ABOUT THIS TASK
Find the line with "should be fully specified between a frequency" and the line with "the illuminated face of the cloud." in the entries below; output exactly those two lines, every line between them, and no others.

========================================

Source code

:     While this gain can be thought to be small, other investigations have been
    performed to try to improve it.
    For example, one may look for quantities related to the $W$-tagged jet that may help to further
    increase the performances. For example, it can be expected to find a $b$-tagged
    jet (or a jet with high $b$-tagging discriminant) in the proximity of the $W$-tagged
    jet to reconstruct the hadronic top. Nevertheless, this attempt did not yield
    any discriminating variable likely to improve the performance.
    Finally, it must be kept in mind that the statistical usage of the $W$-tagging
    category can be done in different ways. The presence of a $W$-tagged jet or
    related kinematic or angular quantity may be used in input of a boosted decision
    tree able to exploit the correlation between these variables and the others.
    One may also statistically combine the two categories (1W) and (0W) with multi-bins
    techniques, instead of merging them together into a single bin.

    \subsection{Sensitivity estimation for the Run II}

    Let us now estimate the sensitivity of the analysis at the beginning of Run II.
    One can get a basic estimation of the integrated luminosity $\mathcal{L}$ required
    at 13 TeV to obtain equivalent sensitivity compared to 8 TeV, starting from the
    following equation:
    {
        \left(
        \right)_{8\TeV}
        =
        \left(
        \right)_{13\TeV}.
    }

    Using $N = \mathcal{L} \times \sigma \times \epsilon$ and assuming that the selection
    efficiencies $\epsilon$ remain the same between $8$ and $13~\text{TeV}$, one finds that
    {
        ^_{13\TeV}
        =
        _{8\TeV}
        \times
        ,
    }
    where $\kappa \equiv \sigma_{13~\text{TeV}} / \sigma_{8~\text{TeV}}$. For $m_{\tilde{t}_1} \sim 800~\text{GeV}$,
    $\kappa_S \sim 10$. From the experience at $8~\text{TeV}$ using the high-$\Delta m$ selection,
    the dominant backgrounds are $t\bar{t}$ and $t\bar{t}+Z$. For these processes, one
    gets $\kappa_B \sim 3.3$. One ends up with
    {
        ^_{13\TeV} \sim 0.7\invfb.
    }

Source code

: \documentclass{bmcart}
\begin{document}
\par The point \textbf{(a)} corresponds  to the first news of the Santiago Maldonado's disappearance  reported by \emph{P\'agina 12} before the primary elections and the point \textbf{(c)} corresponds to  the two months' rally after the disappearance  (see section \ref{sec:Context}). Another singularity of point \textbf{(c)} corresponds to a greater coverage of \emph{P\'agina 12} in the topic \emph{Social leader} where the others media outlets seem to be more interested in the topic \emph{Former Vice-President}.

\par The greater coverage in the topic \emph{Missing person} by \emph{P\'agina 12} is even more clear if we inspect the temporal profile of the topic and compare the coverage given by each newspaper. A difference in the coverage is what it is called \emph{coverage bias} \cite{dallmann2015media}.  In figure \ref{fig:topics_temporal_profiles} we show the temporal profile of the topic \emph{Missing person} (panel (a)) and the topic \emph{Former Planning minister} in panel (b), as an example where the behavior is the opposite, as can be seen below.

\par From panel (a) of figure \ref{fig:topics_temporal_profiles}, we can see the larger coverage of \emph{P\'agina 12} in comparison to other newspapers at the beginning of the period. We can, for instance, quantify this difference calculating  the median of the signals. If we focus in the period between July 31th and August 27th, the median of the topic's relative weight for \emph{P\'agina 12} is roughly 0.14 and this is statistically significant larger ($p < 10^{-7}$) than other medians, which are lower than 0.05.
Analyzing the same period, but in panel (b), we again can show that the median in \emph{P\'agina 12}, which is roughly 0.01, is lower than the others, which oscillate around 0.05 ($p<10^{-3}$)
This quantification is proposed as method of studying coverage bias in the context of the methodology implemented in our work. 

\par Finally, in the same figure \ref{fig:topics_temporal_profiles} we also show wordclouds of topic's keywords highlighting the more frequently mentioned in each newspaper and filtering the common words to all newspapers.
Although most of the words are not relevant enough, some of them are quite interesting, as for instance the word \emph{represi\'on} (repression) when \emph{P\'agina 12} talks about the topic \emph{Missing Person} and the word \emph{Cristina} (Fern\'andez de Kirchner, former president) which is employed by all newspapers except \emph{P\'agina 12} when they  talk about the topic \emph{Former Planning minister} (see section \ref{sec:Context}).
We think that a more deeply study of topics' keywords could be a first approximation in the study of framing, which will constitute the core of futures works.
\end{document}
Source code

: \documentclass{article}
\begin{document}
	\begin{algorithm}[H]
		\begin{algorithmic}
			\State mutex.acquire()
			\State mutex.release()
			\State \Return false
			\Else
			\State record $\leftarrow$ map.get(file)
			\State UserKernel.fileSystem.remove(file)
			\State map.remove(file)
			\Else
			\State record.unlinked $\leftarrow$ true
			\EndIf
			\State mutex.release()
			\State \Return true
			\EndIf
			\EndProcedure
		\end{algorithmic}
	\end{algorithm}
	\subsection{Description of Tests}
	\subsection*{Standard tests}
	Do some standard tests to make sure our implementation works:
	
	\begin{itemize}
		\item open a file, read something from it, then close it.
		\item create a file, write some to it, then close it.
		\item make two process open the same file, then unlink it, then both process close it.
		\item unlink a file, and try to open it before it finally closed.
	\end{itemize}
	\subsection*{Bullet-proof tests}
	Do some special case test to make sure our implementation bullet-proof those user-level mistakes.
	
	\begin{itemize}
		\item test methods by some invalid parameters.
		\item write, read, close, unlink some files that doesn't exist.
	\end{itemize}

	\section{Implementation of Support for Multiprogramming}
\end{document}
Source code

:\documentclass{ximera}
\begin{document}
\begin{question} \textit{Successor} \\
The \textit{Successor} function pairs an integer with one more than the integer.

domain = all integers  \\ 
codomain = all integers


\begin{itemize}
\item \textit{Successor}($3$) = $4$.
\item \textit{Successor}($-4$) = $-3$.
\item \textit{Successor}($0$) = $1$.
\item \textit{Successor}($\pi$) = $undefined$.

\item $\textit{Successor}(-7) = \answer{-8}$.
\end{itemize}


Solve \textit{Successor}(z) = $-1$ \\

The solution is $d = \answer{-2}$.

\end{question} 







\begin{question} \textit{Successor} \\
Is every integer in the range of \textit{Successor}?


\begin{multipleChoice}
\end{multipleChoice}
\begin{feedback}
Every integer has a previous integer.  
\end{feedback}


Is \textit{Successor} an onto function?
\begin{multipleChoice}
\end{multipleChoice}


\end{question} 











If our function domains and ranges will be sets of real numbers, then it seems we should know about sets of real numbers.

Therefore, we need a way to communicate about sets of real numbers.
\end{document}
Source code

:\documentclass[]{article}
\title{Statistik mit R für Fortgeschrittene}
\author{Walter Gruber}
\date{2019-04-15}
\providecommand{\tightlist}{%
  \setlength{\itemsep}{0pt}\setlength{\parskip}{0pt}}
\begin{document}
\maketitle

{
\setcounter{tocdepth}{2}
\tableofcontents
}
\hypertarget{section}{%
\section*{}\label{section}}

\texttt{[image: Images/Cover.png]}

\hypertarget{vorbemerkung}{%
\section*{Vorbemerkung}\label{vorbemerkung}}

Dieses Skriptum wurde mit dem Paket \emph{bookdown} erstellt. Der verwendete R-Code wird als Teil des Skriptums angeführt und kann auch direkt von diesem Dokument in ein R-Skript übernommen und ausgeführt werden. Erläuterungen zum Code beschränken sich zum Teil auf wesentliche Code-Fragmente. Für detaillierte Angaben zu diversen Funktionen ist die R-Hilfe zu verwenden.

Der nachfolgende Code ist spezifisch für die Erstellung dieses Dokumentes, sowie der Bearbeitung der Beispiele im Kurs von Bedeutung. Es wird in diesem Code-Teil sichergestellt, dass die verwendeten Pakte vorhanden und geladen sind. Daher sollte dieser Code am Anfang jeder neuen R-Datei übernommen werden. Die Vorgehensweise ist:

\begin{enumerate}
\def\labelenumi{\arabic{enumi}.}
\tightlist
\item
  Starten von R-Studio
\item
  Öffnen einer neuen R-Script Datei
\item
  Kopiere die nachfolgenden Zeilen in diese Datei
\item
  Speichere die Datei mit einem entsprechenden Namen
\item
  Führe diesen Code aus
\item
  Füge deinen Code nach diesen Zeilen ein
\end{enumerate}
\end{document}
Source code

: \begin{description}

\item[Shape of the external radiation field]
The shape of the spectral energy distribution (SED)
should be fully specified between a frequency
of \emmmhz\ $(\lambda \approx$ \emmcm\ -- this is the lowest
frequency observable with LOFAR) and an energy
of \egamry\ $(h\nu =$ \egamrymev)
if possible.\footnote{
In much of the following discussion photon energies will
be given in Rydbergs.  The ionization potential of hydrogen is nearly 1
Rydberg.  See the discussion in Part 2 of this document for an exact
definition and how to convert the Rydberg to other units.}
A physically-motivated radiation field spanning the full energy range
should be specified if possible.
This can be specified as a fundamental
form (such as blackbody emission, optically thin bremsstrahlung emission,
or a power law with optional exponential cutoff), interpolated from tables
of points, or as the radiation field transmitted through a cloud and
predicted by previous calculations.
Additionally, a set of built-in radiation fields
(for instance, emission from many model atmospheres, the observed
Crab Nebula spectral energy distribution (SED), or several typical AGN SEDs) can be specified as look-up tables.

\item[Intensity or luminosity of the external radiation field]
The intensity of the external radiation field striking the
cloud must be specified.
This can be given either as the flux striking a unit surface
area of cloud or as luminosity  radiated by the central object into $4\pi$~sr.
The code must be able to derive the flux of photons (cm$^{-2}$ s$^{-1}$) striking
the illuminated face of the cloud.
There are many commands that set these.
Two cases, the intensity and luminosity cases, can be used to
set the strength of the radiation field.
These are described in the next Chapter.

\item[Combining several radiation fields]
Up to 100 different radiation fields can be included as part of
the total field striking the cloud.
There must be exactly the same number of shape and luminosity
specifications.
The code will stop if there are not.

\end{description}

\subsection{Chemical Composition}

========================================

RESULT
should be fully specified between a frequency
of \emmmhz\ $(\lambda \approx$ \emmcm\ -- this is the lowest
frequency observable with LOFAR) and an energy
of \egamry\ $(h\nu =$ \egamrymev)
if possible.\footnote{
In much of the following discussion photon energies will
be given in Rydbergs.  The ionization potential of hydrogen is nearly 1
Rydberg.  See the discussion in Part 2 of this document for an exact
definition and how to convert the Rydberg to other units.}
A physically-motivated radiation field spanning the full energy range
should be specified if possible.
This can be specified as a fundamental
form (such as blackbody emission, optically thin bremsstrahlung emission,
or a power law with optional exponential cutoff), interpolated from tables
of points, or as the radiation field transmitted through a cloud and
predicted by previous calculations.
Additionally, a set of built-in radiation fields
(for instance, emission from many model atmospheres, the observed
Crab Nebula spectral energy distribution (SED), or several typical AGN SEDs) can be specified as look-up tables.

\item[Intensity or luminosity of the external radiation field]
The intensity of the external radiation field striking the
cloud must be specified.
This can be given either as the flux striking a unit surface
area of cloud or as luminosity  radiated by the central object into $4\pi$~sr.
The code must be able to derive the flux of photons (cm$^{-2}$ s$^{-1}$) striking
the illuminated face of the cloud.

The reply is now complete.